··· DATA EXTRACT

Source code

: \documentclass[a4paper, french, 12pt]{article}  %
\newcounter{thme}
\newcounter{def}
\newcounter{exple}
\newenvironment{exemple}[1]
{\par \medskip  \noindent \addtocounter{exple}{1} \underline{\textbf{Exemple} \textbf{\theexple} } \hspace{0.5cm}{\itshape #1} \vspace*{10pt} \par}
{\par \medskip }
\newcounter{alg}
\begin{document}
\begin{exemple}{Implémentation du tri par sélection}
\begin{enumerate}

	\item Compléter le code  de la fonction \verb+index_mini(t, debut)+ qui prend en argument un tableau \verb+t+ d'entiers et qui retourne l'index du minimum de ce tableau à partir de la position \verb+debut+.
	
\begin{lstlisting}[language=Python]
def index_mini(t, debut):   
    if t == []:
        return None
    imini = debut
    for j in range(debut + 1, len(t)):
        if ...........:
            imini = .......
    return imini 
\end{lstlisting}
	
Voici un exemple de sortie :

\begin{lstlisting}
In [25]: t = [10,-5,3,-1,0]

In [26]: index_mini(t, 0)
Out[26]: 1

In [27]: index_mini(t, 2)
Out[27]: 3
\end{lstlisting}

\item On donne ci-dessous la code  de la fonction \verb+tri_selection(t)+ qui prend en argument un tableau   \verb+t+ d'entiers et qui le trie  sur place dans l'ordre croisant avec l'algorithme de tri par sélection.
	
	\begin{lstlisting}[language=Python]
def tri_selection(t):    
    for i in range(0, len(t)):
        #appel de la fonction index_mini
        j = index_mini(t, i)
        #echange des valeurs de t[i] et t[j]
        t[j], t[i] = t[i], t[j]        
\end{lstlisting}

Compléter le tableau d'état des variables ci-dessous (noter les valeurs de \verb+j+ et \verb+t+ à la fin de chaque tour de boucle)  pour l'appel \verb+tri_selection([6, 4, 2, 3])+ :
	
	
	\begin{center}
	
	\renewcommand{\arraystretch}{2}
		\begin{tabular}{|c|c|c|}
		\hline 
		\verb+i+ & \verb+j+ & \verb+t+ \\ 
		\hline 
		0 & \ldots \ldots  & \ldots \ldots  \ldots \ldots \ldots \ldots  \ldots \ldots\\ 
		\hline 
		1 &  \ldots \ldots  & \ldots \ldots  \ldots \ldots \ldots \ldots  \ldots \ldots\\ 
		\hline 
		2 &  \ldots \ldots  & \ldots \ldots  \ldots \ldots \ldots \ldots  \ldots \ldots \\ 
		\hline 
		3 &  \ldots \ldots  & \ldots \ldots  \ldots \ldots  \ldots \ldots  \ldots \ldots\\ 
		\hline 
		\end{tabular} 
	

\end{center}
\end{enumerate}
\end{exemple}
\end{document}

······
··· DATA EXTRACT

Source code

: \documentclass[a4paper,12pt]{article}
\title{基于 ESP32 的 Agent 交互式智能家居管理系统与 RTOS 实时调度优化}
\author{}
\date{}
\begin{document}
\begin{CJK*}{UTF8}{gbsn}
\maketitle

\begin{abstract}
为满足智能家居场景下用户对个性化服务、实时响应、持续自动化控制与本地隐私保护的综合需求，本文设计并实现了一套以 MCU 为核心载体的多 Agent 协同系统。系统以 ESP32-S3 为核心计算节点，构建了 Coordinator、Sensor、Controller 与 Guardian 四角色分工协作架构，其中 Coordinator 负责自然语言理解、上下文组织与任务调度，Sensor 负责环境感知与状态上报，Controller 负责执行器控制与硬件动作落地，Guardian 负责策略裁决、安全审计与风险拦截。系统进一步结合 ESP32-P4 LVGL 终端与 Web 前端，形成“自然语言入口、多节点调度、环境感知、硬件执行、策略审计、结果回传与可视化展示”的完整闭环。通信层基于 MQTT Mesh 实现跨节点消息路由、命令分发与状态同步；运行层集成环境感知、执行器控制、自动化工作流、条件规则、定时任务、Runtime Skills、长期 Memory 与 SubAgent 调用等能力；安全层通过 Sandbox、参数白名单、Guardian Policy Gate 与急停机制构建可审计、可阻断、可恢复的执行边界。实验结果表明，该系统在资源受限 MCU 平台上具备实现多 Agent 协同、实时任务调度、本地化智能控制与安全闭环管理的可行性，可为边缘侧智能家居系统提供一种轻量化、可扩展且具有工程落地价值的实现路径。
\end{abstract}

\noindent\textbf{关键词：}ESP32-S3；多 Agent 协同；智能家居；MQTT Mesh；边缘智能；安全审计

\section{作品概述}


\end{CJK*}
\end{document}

······

Copy out each line of the data that includes the string "textbf".

{\par \medskip  \noindent \addtocounter{exple}{1} \underline{\textbf{Exemple} \textbf{\theexple} } \hspace{0.5cm}{\itshape #1} \vspace*{10pt} \par}
\noindent\textbf{关键词：}ESP32-S3；多 Agent 协同；智能家居；MQTT Mesh；边缘智能；安全审计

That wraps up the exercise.